48-1 ミランドからの電話
ラルが部屋に戻った後、情報収集のため、裏社会のサイトに入って調査しているとき、携帯が鳴ったので着信を見るとミランドからだった。
携帯の音声をスピーカーにして「もしもし?」
“ショウ?”
「ああ。今どこにいるんだ?」
“小さな町の宿屋よ。部屋に入って落ち着いたところ”
「そうか。シンシアは大丈夫か?」
“ええ。ラルから貰った薬が効いてるみたいで、落ち着いてる”
「それはよかった。部屋には二人だけなんだろう?」
“あと、イータル ヴェンティの二人がいるわよ”
「そうか。ならシンシアに、チップを取って、身体にかかる負担を軽減するように言ってくれ」
“ああ、そうね。シンシア、カーテンだけ閉めたらチップを取って。付けっぱなしは良くないってラルも言ってたから”
『わかった』
窓は開けたままでカーテンの閉める音がすると “明日には保護施設に着くとさっき説明されたけど、そっちはいつ出発するの?”

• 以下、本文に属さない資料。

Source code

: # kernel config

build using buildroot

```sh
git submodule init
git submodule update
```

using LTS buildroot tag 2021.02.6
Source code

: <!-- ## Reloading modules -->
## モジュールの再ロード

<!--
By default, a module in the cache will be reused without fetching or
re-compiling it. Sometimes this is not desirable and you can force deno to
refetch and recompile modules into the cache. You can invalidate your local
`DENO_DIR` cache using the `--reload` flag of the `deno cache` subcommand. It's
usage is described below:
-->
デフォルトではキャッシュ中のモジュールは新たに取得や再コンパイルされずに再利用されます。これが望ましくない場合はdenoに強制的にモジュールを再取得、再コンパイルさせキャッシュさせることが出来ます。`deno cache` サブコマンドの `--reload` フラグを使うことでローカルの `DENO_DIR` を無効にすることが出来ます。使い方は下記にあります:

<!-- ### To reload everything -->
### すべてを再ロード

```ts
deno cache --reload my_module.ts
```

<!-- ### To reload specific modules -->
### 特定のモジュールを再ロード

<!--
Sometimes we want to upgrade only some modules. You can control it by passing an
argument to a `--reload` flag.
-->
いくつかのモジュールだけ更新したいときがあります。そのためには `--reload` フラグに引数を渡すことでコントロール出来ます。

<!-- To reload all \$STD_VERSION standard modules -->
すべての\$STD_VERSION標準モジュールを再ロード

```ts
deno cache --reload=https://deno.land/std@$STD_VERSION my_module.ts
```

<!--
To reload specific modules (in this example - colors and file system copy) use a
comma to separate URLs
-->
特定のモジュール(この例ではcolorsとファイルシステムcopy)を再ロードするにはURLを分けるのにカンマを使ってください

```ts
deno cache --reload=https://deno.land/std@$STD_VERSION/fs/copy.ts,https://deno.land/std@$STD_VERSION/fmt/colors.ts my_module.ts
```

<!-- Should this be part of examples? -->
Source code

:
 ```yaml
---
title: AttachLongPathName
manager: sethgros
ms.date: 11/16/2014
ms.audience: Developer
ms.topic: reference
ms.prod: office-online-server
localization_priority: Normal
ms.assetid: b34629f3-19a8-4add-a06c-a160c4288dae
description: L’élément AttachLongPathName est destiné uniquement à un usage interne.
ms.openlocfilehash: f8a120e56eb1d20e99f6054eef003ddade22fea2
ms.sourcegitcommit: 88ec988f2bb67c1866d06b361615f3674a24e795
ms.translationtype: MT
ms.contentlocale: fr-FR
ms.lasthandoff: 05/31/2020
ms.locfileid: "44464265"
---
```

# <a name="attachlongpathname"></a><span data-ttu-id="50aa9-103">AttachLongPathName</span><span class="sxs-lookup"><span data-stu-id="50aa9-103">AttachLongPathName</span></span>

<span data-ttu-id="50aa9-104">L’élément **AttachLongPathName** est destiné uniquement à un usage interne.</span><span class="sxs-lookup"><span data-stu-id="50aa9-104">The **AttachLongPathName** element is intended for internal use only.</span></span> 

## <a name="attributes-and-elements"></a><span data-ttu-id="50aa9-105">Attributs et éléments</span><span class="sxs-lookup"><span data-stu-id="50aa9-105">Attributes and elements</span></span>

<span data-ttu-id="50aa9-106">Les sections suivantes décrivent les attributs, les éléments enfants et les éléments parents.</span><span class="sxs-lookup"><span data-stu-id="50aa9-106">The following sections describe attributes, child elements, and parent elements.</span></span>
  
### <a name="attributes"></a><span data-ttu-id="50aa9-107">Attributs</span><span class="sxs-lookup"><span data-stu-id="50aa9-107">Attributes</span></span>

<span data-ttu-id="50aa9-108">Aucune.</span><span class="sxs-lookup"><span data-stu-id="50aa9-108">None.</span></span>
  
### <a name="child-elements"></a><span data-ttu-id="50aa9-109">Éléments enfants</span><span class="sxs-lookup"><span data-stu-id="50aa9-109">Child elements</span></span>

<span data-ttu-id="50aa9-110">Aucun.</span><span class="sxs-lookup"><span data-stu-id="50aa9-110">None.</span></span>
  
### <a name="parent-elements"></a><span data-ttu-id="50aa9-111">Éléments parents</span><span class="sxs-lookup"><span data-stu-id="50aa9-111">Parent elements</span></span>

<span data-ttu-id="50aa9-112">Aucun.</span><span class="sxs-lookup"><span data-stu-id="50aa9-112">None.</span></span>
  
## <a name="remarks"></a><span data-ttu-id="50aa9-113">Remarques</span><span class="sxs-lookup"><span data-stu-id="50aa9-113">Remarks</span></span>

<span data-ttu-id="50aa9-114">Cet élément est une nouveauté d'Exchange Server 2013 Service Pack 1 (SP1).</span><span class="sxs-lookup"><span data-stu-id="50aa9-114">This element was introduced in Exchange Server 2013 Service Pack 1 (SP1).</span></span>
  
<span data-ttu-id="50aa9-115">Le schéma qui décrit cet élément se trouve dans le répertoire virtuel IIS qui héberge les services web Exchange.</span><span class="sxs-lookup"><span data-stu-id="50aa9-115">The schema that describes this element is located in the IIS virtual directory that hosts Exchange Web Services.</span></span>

「明日の午前中に出発する。たぶん、こっちのほうが一日着くのが遅くなるだろう」
“そうなの。わかった”
「イータル ヴェンティたちは何をしてるんだ?」
“シンシアと一緒にお茶を飲んでるわよ”
「そうか。仲間が一緒だと、彼女も心強いだろう」
“そうね。私が見つけたときは、かなり怯えて落ち着かなかったから。その時から比べると、大分良くなってる”
「それは良かった。とにかく、合流するまで頼むよ。たぶん、本部へ行ってもすぐに会えないだろうから」
“そうなの? すぐに会えるようにできないの?”
「行ってからでないとわからない。向こうのリーダーと会ってみないと、何とも言えないからな」
“そっか。できるだけ早く会えるように段取りを付けてよ”
「わかってる。何かあったら連絡をくれ。こちらもメールを入れるようにする」
“そういえば、メールできるのよね。了解。じゃあ”
電話を切ると、少ししてミランドからメールが来た。
『届いてる? これからこまめにメール入れるから』
「届いてるよ。こちらも何かあればメールする」
ミランドに返信してグループへ進捗情報のメールを送ると、ラルの叔父の総責任者から、シンシアの弟がグループにいるから、連絡が取れるようになったらメールするようにと返信がきた。
狩りが始まって以降、連絡手段がなかったため、音信不通だったので、無事を確認したいとのことだった。
「これは吉報だな。シンシアも元気が出るだろう」
早速ミランドへメールを送ると、返信が来るだろうと思っていたのに、電話がかかってきた。